Former Principal Pleads Guilty To Assault On Boy Onetime St. Patrick’s Administrator Says He Was Horsing Around With Boy
Seeking to avoid a second trial on sex crime charges, the former principal of St. Patrick’s Elementary School in north Spokane pleaded guilty Monday to third-degree assault.
Donald R. Andrews Jr., 40, was fired by the Catholic Diocese and the school two years ago after the parents of a 13-year-old student said the principal molested their son while he was visiting Andrews’ house.
Andrews denied the charge during a jury trial last year, insisting his relationship with the boy was like any principal-student friendship.
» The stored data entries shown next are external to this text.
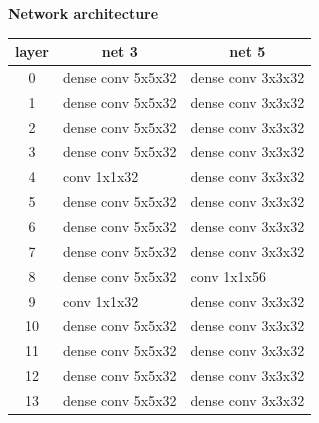 \documentclass[xcolor=dvipsnames]{beamer}
\begin{document}
\begin{frame}{\bf Network architecture}

{\fontsize{8}{6}\selectfont

\begin{table}[]
\begin{tabular}{|c|l|l|}
\hline
\textbf{layer} & \multicolumn{1}{c|}{\textbf{net 3}}       & \multicolumn{1}{c|}{\textbf{net 5}}       \\ \hline
0              & \cellcolor[HTML]{FD6864}dense conv 5x5x32 & \cellcolor[HTML]{FD6864}dense conv 3x3x32 \\ \hline
1              & \cellcolor[HTML]{FD6864}dense conv 5x5x32 & \cellcolor[HTML]{FD6864}dense conv 3x3x32 \\ \hline
2              & \cellcolor[HTML]{FD6864}dense conv 5x5x32 & \cellcolor[HTML]{FD6864}dense conv 3x3x32 \\ \hline
3              & \cellcolor[HTML]{FD6864}dense conv 5x5x32 & \cellcolor[HTML]{FD6864}dense conv 3x3x32 \\ \hline
4              & \cellcolor[HTML]{38FFF8}conv 1x1x32       & \cellcolor[HTML]{FD6864}dense conv 3x3x32 \\ \hline
5              & \cellcolor[HTML]{FD6864}dense conv 5x5x32 & \cellcolor[HTML]{FD6864}dense conv 3x3x32 \\ \hline
6              & \cellcolor[HTML]{FD6864}dense conv 5x5x32 & \cellcolor[HTML]{FD6864}dense conv 3x3x32 \\ \hline
7              & \cellcolor[HTML]{FD6864}dense conv 5x5x32 & \cellcolor[HTML]{FD6864}dense conv 3x3x32 \\ \hline
8              & \cellcolor[HTML]{FD6864}dense conv 5x5x32 & \cellcolor[HTML]{38FFF8}conv 1x1x56       \\ \hline
9              & \cellcolor[HTML]{38FFF8}conv 1x1x32       & \cellcolor[HTML]{FD6864}dense conv 3x3x32 \\ \hline
10             & \cellcolor[HTML]{FD6864}dense conv 5x5x32 & \cellcolor[HTML]{FD6864}dense conv 3x3x32 \\ \hline
11             & \cellcolor[HTML]{FD6864}dense conv 5x5x32 & \cellcolor[HTML]{FD6864}dense conv 3x3x32 \\ \hline
12             & \cellcolor[HTML]{FD6864}dense conv 5x5x32 & \cellcolor[HTML]{FD6864}dense conv 3x3x32 \\ \hline
13             & \cellcolor[HTML]{FD6864}dense conv 5x5x32 & \cellcolor[HTML]{FD6864}dense conv 3x3x32 \\ \hline

\end{tabular}
\end{table}}
\end{frame}
\end{document}
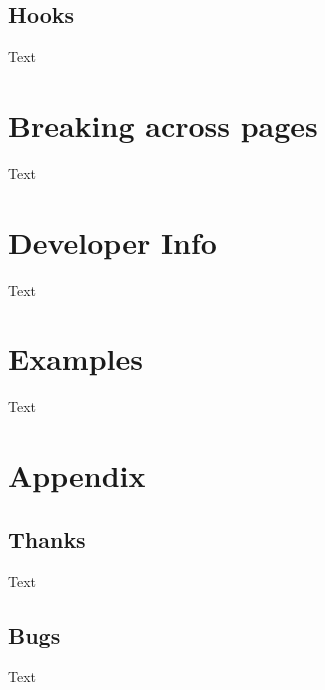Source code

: \documentclass[openany,12pt,tocdepth=3]{ltx-md}
\begin{document}
\section{Hooks}\label{sec:hook}
Text 
\chapter{Breaking across pages}\label{chap:break}
Text 
\chapter{Developer Info}\label{chap:developer-info}
Text 

\chapter{Examples}\label{chap:examples}
Text 

\appendix
\chapter{Appendix}\label{chap:appendix}
\section{Thanks}
Text 
\section{Bugs}
Text 
\end{document}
His plea statement entered Monday said: “I acted in a criminally negligent way and caused harm to (the youth) while wrestling and horsing around. It is my desire to bring closure to this matter.”
Andrews’ trial last year on a charge of child molestation ended in a hung jury. Eleven of 12 jurors voted to acquit him.
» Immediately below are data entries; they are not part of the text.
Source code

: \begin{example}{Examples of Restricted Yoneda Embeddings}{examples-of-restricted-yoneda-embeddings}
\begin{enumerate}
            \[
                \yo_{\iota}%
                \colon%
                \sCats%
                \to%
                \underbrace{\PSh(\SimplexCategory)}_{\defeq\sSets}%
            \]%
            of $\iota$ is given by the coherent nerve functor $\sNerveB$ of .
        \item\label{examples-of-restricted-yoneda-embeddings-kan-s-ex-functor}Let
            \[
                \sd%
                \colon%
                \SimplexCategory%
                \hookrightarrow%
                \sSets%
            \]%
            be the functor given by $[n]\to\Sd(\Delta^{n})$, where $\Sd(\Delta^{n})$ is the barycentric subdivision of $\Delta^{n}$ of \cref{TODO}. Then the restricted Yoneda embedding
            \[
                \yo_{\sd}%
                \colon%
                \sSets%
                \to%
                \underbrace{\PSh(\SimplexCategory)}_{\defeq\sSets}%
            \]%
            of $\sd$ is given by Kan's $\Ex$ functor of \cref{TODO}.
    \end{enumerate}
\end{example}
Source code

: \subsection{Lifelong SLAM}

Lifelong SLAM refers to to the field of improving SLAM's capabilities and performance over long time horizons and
County Prosecutor Jim Sweetser decided to retry Andrews, a move Andrews’ attorney, Mark Vovos, called “unheard of, considering the previous jury outcome.”
Jury selection was to have started this week in Spokane County Superior Court.
Andrews will be sentenced April 14. The standard range for a person with no prior criminal record is from one to three months in jail for third-degree assault.
“We knew another trial would have been hard on us,” said the father of the boy who said he was assaulted. “We’re glad we don’t have to go through that stress again.”
A felony conviction usually causes a teacher to lose or have his teaching certificate suspended, said Rick Wilson, staff attorney with the state office of the superintendent of instruction.
Any action by the SPI office would occur after a review of the case, Wilson said.
Andrews was the principal and an English teacher at the school for three years before the incident.
Police investigators said Andrews had two students from St. Patrick’s spend the night at his house in February 1995.
One of the boys told police they were watching a movie when Andrews put his arm around the boy’s shoulder and then fondled him.
The student ran to a bathroom and stayed there while Andrews apologized for his action, the investigation report said.
The 13-year-old told his parents of the incident about a month later.
“This is the appropriate solution to this charge,” Deputy Prosecutor Mary Ann Brady said. “The victim’s and his family’s wishes certainly had some bearing on this decision.”